Assessing Operating Room Preparedness for COVID-19 Patients Through In Situ Simulations.

To the Editor

Coronavirus Disease2019 (COVID-19) has been shown to be highly contagious, and Singapore has seen a significant rise in the number of new cases.[1] It is therefore likely that there will be patients with COVID-19 who might require urgent surgery. There are many expert opinions and practical guidelines in the literature regarding the perioperative management of COVID-19 patients.[2-4] However, the implementation of these guidelines will require local adaptation to be effective.[5] For example, our institution’s operating room (OR) complex does not have a negative pressure OR to contain aerosol contamination, which necessitates new workflows and processes to minimize movement through OR doors. To assess the effectiveness of these adaptations and uncover latent hazards, we designed and implemented high-fidelity insitu simulations (ISS) to replicate the scenarios of COVID-19 patients needing surgery. We present the findings from our ISS experience.
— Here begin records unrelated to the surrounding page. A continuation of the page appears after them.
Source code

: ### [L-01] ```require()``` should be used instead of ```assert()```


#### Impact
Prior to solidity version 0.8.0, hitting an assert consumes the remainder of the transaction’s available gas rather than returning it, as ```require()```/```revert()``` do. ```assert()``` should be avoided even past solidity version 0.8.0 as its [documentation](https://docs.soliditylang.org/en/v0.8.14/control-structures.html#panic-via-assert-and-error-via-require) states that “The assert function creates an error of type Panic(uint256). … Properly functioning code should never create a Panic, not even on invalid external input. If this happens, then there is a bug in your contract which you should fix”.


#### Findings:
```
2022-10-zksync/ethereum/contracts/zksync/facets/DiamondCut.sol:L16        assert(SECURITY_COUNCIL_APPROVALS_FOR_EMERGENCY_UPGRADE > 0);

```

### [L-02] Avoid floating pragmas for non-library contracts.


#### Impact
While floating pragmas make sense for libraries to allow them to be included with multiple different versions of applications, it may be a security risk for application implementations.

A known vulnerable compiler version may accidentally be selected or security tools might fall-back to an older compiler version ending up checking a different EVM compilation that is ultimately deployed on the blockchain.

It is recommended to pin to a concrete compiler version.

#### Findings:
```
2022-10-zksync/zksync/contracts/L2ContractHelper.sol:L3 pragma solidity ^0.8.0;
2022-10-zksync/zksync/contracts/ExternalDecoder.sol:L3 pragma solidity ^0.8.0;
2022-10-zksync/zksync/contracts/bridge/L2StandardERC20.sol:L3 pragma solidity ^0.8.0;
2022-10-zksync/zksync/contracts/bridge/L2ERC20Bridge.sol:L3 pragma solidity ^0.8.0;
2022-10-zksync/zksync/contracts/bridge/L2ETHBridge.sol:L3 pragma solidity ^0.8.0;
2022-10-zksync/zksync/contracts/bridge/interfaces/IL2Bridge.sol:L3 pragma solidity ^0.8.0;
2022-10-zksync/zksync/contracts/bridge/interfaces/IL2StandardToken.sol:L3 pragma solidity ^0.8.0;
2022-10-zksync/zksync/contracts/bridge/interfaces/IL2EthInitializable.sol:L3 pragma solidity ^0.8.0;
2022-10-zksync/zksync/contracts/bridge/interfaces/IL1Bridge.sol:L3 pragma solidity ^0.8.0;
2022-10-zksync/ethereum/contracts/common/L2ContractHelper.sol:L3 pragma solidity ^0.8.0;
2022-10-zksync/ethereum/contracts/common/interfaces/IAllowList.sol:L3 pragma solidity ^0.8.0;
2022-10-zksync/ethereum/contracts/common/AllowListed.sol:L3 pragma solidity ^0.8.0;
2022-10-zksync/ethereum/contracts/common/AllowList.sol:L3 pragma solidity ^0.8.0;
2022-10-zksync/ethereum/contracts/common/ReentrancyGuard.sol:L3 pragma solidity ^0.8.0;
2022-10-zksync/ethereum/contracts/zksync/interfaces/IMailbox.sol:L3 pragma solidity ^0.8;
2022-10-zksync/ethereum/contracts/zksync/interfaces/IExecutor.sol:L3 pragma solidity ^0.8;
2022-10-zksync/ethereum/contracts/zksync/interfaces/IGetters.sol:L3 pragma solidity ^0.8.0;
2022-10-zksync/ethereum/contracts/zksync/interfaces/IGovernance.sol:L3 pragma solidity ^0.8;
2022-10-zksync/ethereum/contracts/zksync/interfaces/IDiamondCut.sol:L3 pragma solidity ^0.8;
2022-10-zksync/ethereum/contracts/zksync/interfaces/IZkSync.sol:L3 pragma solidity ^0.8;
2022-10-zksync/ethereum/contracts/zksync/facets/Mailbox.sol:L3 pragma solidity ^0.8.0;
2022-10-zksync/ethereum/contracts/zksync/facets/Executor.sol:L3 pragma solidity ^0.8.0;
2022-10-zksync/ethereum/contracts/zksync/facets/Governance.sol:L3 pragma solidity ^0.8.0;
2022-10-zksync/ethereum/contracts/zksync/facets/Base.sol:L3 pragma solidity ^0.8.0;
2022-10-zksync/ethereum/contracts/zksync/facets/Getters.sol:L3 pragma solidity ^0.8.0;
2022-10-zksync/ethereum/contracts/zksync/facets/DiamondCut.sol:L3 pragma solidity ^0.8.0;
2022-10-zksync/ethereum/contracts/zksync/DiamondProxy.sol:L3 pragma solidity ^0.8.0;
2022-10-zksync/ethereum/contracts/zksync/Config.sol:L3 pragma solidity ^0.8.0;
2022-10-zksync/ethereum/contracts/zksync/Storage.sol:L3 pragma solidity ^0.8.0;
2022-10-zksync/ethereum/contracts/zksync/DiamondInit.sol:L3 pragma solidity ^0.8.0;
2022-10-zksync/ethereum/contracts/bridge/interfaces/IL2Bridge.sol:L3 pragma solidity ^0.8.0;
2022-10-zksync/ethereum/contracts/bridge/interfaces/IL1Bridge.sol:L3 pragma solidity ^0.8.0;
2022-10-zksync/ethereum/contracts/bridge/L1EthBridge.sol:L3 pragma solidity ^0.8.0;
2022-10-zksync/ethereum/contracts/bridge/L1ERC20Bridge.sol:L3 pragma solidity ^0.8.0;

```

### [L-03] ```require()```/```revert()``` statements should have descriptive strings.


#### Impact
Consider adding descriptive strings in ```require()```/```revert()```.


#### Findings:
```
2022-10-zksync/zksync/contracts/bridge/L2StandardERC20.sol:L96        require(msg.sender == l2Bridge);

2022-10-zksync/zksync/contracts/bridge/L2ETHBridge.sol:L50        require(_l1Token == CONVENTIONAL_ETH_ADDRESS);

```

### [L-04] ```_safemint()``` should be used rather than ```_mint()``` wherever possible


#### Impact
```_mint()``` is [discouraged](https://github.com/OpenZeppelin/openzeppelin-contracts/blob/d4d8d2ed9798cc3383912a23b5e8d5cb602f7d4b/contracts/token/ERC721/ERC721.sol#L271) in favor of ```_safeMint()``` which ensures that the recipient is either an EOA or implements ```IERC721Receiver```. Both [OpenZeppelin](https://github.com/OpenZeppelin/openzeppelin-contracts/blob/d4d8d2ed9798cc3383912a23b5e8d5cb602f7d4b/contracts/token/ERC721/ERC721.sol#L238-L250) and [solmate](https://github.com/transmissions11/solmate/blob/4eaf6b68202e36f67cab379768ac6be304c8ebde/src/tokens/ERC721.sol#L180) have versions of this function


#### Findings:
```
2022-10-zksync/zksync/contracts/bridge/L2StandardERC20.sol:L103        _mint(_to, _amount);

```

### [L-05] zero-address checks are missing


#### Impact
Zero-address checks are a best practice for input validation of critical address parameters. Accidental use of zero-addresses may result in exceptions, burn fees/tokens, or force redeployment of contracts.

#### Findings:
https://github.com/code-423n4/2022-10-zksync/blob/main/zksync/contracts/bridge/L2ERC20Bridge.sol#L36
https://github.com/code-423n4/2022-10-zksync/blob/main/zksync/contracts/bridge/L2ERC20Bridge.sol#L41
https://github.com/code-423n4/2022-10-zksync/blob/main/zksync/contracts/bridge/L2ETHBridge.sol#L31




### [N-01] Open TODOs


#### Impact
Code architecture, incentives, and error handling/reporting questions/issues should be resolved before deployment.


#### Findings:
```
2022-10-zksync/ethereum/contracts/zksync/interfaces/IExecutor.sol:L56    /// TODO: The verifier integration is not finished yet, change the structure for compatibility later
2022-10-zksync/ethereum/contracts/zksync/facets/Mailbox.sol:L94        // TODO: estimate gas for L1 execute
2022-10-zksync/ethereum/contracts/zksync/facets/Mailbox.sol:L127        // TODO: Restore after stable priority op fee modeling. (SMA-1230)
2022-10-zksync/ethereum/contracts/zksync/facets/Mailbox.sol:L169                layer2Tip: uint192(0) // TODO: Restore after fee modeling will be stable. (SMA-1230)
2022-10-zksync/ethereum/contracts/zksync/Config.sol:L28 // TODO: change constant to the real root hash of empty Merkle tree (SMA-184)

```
Two anesthesiologists with experience in simulation training designed and conducted 3 high-fidelity ISS scenarios involving COVID-19 patients. These included emergency laparotomy involving major hemostatic and resuscitative efforts for intraabdominal pathology; open tracheostomy after prolonged intubation, which is a high-risk aerosol-generating procedure (AGP); and posterior spine decompression designed to test the complexities of requiring additional equipment, ancillary medical staff, and teamwork in positioning of the patient.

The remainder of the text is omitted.